Un référendum serait un minimum pour une telle refonte du fonctionnement des institutions européennes, sachant que les traités en cours sont en grande partie fondés sur une trahison du peuple, en France du moins. Mais ce qui se passe auprès de l’Union européenne n’est pas un phénomène isolé. La mécanique d’asséchement des démocraties souveraines, substituées par des entités administratives dirigées par des fonctionnaires internationaux, non-élus, sans relation avec les territoires administrés, gangrénés de conflits d’intérêt, affecte aussi l’OMS, par exemple.
Le Traité pandémique de l’organisation onusienne de la santé devrait entrer en vigueur en août 2022. Il conférera à cette institution, dont le second financier n’est autre que la Fondation Melinda et Bill Gates, le pouvoir de prendre des mesures qui n’auront plus simplement rang de préconisations, mais viendront conformer le droit public international.
D’abord, ils ont supprimé les contre-pouvoirs, et on n’a rien dit. Le quatrième pouvoir a disparu. Les syndicats et les associations civiles sont traversés de trafic d’influence et/ou d’endoctrinement. Deux mondes qui n’ont a priori rien à se dire, l’oligarchie de la Silicon Valley d’une part, les entités agissant pour les intérêts du parti communiste chinois (PCC) dans le cadre du programme colonialiste du "Belt ans Road", d’autre part, structurent la vie institutionnelle, économique, la santé, et les aspects les plus intimes du citoyen, au travers du contrôle social. Et ce, en absence de toute forme de réaction des traditionnels garde-fous.
Les grands groupes de presse ont été rachetés par l’une ou l’autre de ces colonnes structurantes de tout ce qui a trait à notre contemporanéité. Jamais l’homogénéité de contenus, tous courants d’opinion confondus, n’aura été aussi obscène. La presse occidentale est presque plus chinoise que celle qui a cours en Chine. Jamais la censure n’aura été aussi revendiquée. Il fut un temps où un grand média pouvait se fendre de l’interview d’un dictateur africain cannibale, sans se poser la question de si ce qu’il retransmettait était de la propagande ou inconvenant.
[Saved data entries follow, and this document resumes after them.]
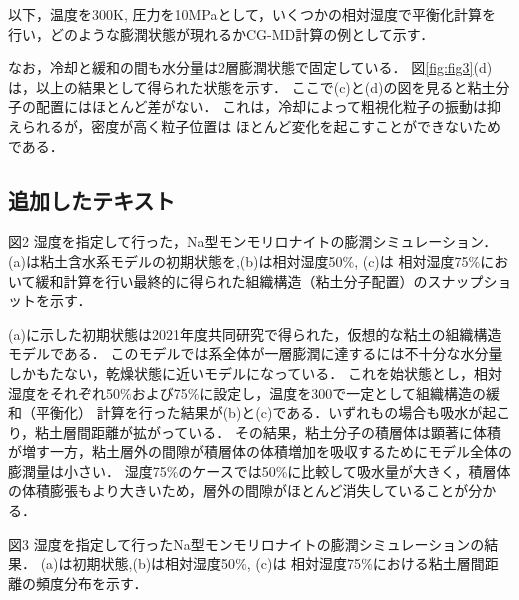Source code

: 以下，温度を300K, 圧力を10MPaとして，いくつかの相対湿度で平衡化計算を 行い，どのような膨潤状態が現れるかCG-MD計算の例として示す． 

なお，冷却と緩和の間も水分量は2層膨潤状態で固定している．
図\ref{fig:fig3}(d)は，以上の結果として得られた状態を示す．
ここで(c)と(d)の図を見ると粘土分子の配置にはほとんど差がない．
これは，冷却によって粗視化粒子の振動は抑えられるが，密度が高く粒子位置は
ほとんど変化を起こすことができないためである．

\subsection{追加したテキスト}
図2
湿度を指定して行った，Na型モンモリロナイトの膨潤シミュレーション．(a)は粘土含水系モデルの初期状態を,(b)は相対湿度50$\%$, 
(c)は 相対湿度75$\%$において緩和計算を行い最終的に得られた組織構造（粘土分子配置）のスナップショットを示す．

(a)に示した初期状態は2021年度共同研究で得られた，仮想的な粘土の組織構造モデルである．
このモデルでは系全体が一層膨潤に達するには不十分な水分量しかもたない，乾燥状態に近いモデルになっている．
これを始状態とし，相対湿度をそれぞれ50$\%$および75$\%$に設定し，温度を300で一定として組織構造の緩和（平衡化）
計算を行った結果が(b)と(c)である．いずれもの場合も吸水が起こり，粘土層間距離が拡がっている．
その結果，粘土分子の積層体は顕著に体積が増す一方，粘土層外の間隙が積層体の体積増加を吸収するためにモデル全体の膨潤量は小さい．
湿度75$\%$のケースでは50$\%$に比較して吸水量が大きく，積層体の体積膨張もより大きいため，層外の間隙がほとんど消失していることが分かる．

図3
湿度を指定して行ったNa型モンモリロナイトの膨潤シミュレーションの結果．
(a)は初期状態,(b)は相対湿度50$\%$, (c)は 相対湿度75$\%$における粘土層間距離の頻度分布を示す．


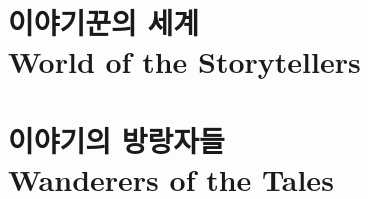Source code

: \documentclass[8pt,b5paper]{book}
\begin{document}
\else
		\maketitle
		\setcounter{tocdepth}{-1}
		\tableofcontents

\fi
	
	\part{이야기꾼의 세계 \\ World of the Storytellers}
		
	
	\part{이야기의 방랑자들 \\ Wanderers of the Tales}
		
	
\end{document}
Mais c’était alors une culture de contrepoids, de contre-pouvoirs, d’insolence, d’illustration, de démocratie pleine. La case destruction des contre-pouvoirs étant arrivée à terme, reste à détruire le concept de majorité. Viendra ensuite la phase de destruction du vote par lui-même.
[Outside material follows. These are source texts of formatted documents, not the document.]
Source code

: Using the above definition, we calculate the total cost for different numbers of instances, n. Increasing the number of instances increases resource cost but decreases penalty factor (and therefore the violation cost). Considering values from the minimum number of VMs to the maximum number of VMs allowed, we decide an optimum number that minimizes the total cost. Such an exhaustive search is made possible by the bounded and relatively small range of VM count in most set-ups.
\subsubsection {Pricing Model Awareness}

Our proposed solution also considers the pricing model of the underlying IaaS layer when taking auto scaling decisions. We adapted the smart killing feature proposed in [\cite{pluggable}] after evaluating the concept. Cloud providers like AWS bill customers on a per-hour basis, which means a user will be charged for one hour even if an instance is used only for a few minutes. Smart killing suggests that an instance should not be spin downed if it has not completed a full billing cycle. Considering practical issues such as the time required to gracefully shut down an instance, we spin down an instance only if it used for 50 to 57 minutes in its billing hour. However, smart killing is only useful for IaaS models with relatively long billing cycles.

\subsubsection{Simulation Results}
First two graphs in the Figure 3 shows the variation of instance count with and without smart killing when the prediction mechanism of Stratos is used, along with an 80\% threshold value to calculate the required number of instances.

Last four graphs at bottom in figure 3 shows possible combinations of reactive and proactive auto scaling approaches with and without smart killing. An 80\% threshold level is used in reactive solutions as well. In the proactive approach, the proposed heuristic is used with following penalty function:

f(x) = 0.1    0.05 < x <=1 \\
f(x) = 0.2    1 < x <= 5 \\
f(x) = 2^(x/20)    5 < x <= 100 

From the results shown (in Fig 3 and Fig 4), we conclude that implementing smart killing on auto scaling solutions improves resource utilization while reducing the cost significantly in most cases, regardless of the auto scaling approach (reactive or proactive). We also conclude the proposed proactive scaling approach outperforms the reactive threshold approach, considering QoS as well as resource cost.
En renommant son parti, « Renaissance », Macron vise l’homme nouveau, émancipé des pesanteurs de la majorité des emmerdés, quoique affecteusement. C'est son projet prométhéen à visée personnelle. Entre lui et von der Leyen, il est certain que s’ouvre une période "historique", telle que définie par lui-même, au cours de laquelle, ils auront les moyens de nous faire taire.